INFORMATION NOT REQUIRED IN PROSPECTUS

ITEM 13.    Other Expenses of Issuance and Distribution

        The following table sets forth an itemized statement of the amounts of all expenses (excluding underwriting discounts) payable by us in connection with the registration of the common stock offered hereby. With the exception of the SEC Registration Fee, FINRA Filing Fee and New York Stock Exchange listing fee, the amounts set forth below are estimates.

SEC Registration Fee

  $ 34,380  

FINRA Filing Fee

    30,500  

New York Stock Exchange listing fee

    *  

Accountants' fees and expenses

    *  

Legal fees and expenses

    *  

Printing and engraving expenses

    *  

Transfer agent and registrar fees

    *  

Miscellaneous

    *  
       

Total

  $ *  
       

*
To be provided by amendment.

ITEM 14.    Indemnification of Directors and Officers

        Our amended and restated certificate of incorporation will provide that a director will not be liable to the corporation or its stockholders for monetary damages for breach of fiduciary duty as a director, except for liability (1) for any breach of the director's duty of loyalty to the corporation or its stockholders, (2) for acts or omissions not in good faith or which involved intentional misconduct or a knowing violation of the law, (3) under section 174 of the DGCL for unlawful payment of dividends or improper redemption of stock or (4) for any transaction from which the director derived an improper personal benefit. In addition, if the DGCL is amended to authorize the further elimination or limitation of the liability of directors, then the liability of a director of the corporation, in addition to the limitation on personal liability provided for in our certificate of incorporation, will be limited to the fullest extent permitted by the amended DGCL.

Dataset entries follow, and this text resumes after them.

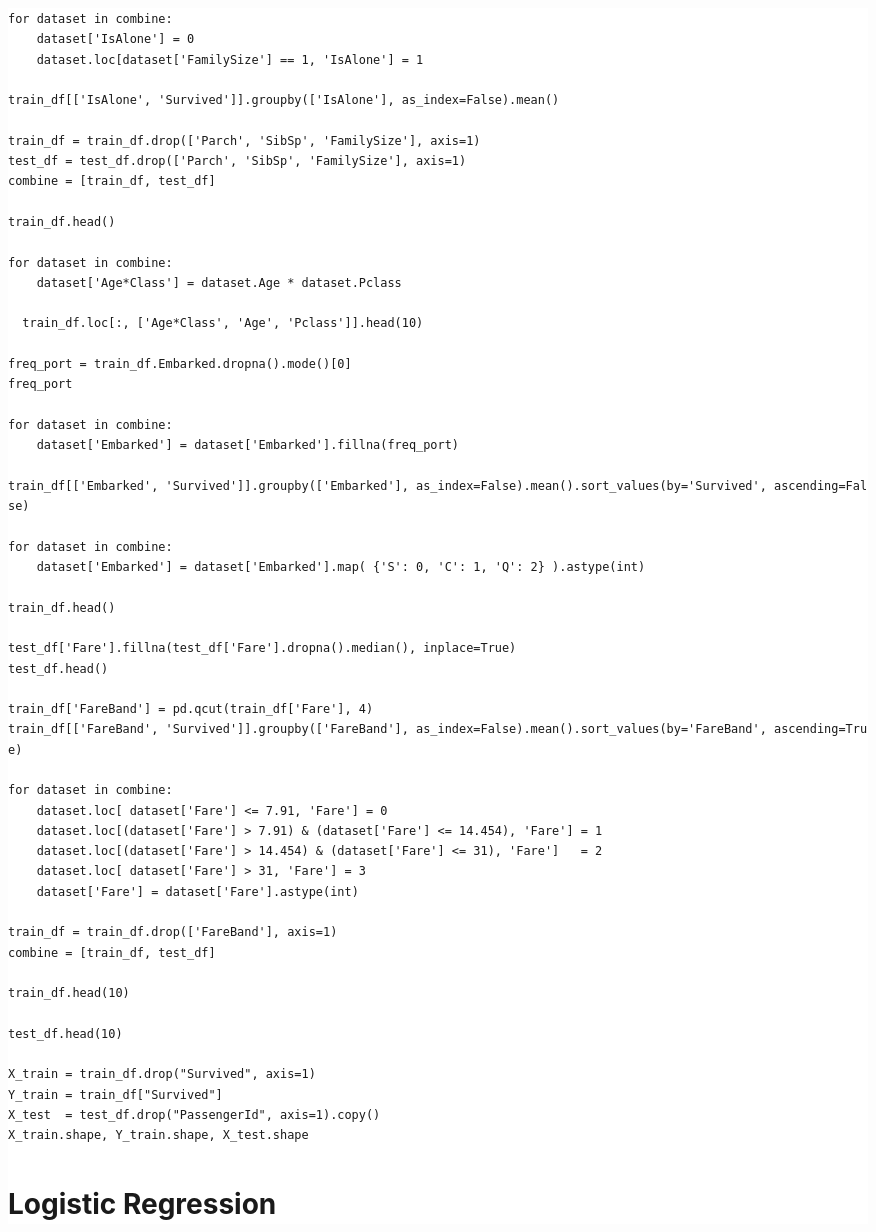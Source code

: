     for dataset in combine:
        dataset['IsAlone'] = 0
        dataset.loc[dataset['FamilySize'] == 1, 'IsAlone'] = 1

    train_df[['IsAlone', 'Survived']].groupby(['IsAlone'], as_index=False).mean()

    train_df = train_df.drop(['Parch', 'SibSp', 'FamilySize'], axis=1)
    test_df = test_df.drop(['Parch', 'SibSp', 'FamilySize'], axis=1)
    combine = [train_df, test_df]

    train_df.head()

    for dataset in combine:
        dataset['Age*Class'] = dataset.Age * dataset.Pclass

      train_df.loc[:, ['Age*Class', 'Age', 'Pclass']].head(10)

    freq_port = train_df.Embarked.dropna().mode()[0]
    freq_port

    for dataset in combine:
        dataset['Embarked'] = dataset['Embarked'].fillna(freq_port)
    
    train_df[['Embarked', 'Survived']].groupby(['Embarked'], as_index=False).mean().sort_values(by='Survived', ascending=False)

    for dataset in combine:
        dataset['Embarked'] = dataset['Embarked'].map( {'S': 0, 'C': 1, 'Q': 2} ).astype(int)

    train_df.head()

    test_df['Fare'].fillna(test_df['Fare'].dropna().median(), inplace=True)
    test_df.head()

    train_df['FareBand'] = pd.qcut(train_df['Fare'], 4)
    train_df[['FareBand', 'Survived']].groupby(['FareBand'], as_index=False).mean().sort_values(by='FareBand', ascending=True)

    for dataset in combine:
        dataset.loc[ dataset['Fare'] <= 7.91, 'Fare'] = 0
        dataset.loc[(dataset['Fare'] > 7.91) & (dataset['Fare'] <= 14.454), 'Fare'] = 1
        dataset.loc[(dataset['Fare'] > 14.454) & (dataset['Fare'] <= 31), 'Fare']   = 2
        dataset.loc[ dataset['Fare'] > 31, 'Fare'] = 3
        dataset['Fare'] = dataset['Fare'].astype(int)

    train_df = train_df.drop(['FareBand'], axis=1)
    combine = [train_df, test_df]
    
    train_df.head(10)

    test_df.head(10)

    X_train = train_df.drop("Survived", axis=1)
    Y_train = train_df["Survived"]
    X_test  = test_df.drop("PassengerId", axis=1).copy()
    X_train.shape, Y_train.shape, X_test.shape

# Logistic Regression
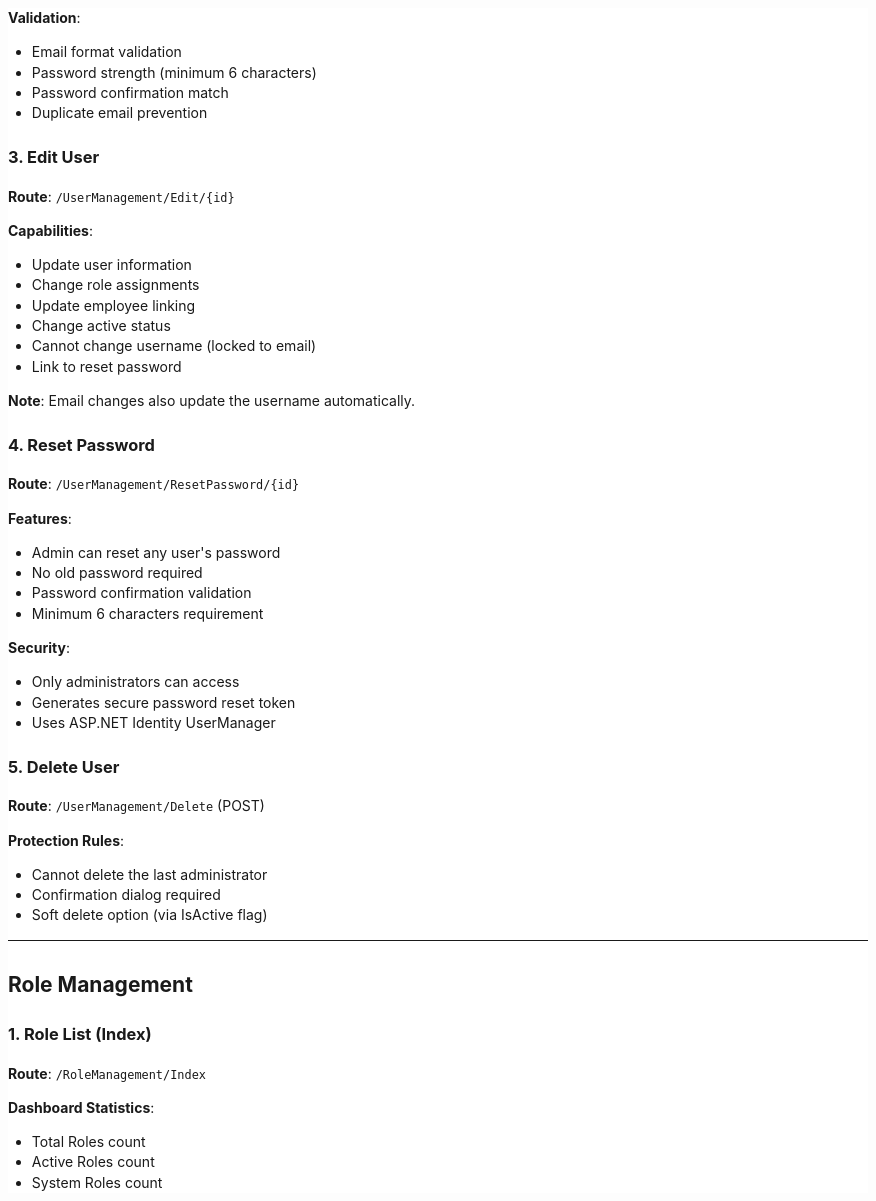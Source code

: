 **Validation**:
- Email format validation
- Password strength (minimum 6 characters)
- Password confirmation match
- Duplicate email prevention

### 3. Edit User
**Route**: `/UserManagement/Edit/{id}`

**Capabilities**:
- Update user information
- Change role assignments
- Update employee linking
- Change active status
- Cannot change username (locked to email)
- Link to reset password

**Note**: Email changes also update the username automatically.

### 4. Reset Password
**Route**: `/UserManagement/ResetPassword/{id}`

**Features**:
- Admin can reset any user's password
- No old password required
- Password confirmation validation
- Minimum 6 characters requirement

**Security**:
- Only administrators can access
- Generates secure password reset token
- Uses ASP.NET Identity UserManager

### 5. Delete User
**Route**: `/UserManagement/Delete` (POST)

**Protection Rules**:
- Cannot delete the last administrator
- Confirmation dialog required
- Soft delete option (via IsActive flag)

---

## Role Management

### 1. Role List (Index)
**Route**: `/RoleManagement/Index`

**Dashboard Statistics**:
- Total Roles count
- Active Roles count
- System Roles count
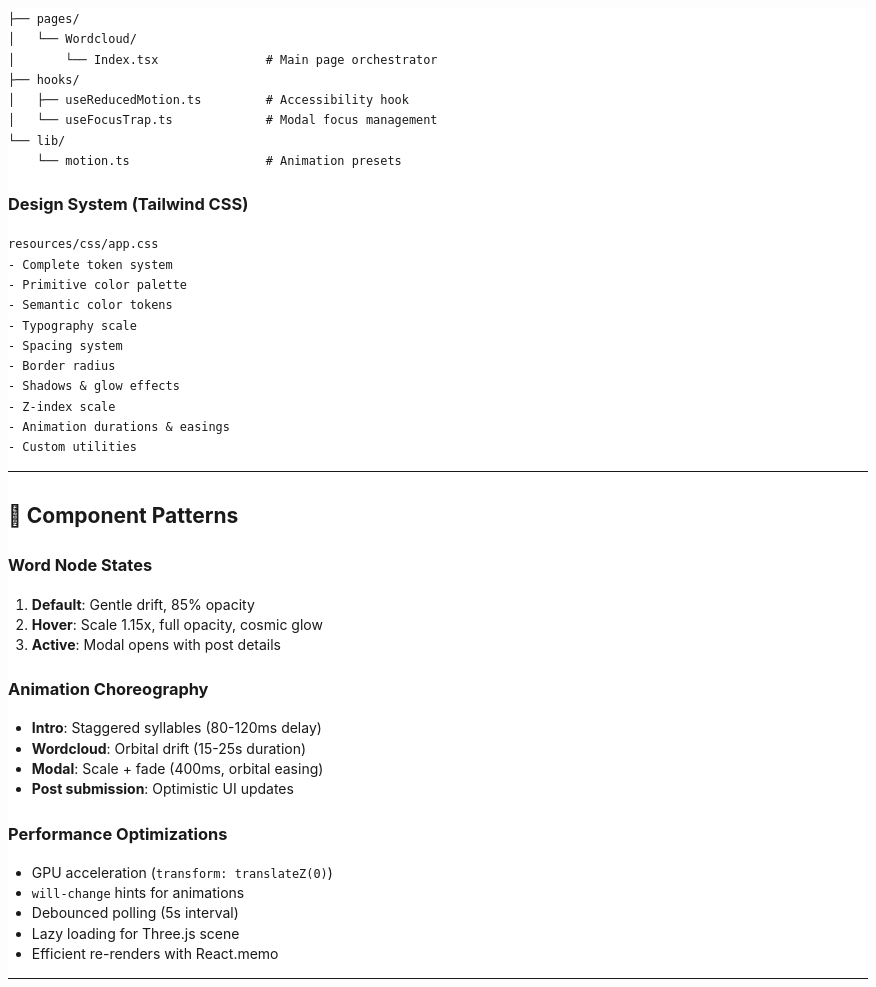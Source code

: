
 ```
├── pages/
│   └── Wordcloud/
│       └── Index.tsx               # Main page orchestrator
├── hooks/
│   ├── useReducedMotion.ts         # Accessibility hook
│   └── useFocusTrap.ts             # Modal focus management
└── lib/
    └── motion.ts                   # Animation presets
```

### Design System (Tailwind CSS)

```
resources/css/app.css
- Complete token system
- Primitive color palette
- Semantic color tokens
- Typography scale
- Spacing system
- Border radius
- Shadows & glow effects
- Z-index scale
- Animation durations & easings
- Custom utilities
```

---

## 🎨 Component Patterns

### Word Node States

1. **Default**: Gentle drift, 85% opacity
2. **Hover**: Scale 1.15x, full opacity, cosmic glow
3. **Active**: Modal opens with post details

### Animation Choreography

- **Intro**: Staggered syllables (80-120ms delay)
- **Wordcloud**: Orbital drift (15-25s duration)
- **Modal**: Scale + fade (400ms, orbital easing)
- **Post submission**: Optimistic UI updates

### Performance Optimizations

- GPU acceleration (`transform: translateZ(0)`)
- `will-change` hints for animations
- Debounced polling (5s interval)
- Lazy loading for Three.js scene
- Efficient re-renders with React.memo

---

        Section 145 of the DGCL provides that a corporation may indemnify directors and officers as well as other employees and individuals against expenses, including attorneys' fees, judgments, fines and amounts paid in settlement in connection with specified actions, suits and proceedings whether civil, criminal, administrative, or investigative, other than a derivative action by or in the right of the corporation, if they acted in good faith and in a manner they reasonably believed to be in or not opposed to the best interests of the corporation and, with respect to any criminal action or proceeding, had no reasonable cause to believe their conduct was unlawful. A similar standard is applicable in the case of derivative actions, except that indemnification extends only to expenses, including attorneys' fees, incurred in connection with the defense or settlement of such action and the statute requires court approval before there can be any indemnification where the person seeking indemnification has been found liable to the corporation. The statute provides that it is not exclusive of other indemnification that may be granted by a corporation's certificate of incorporation, bylaws, disinterested director vote, stockholder vote, agreement or otherwise.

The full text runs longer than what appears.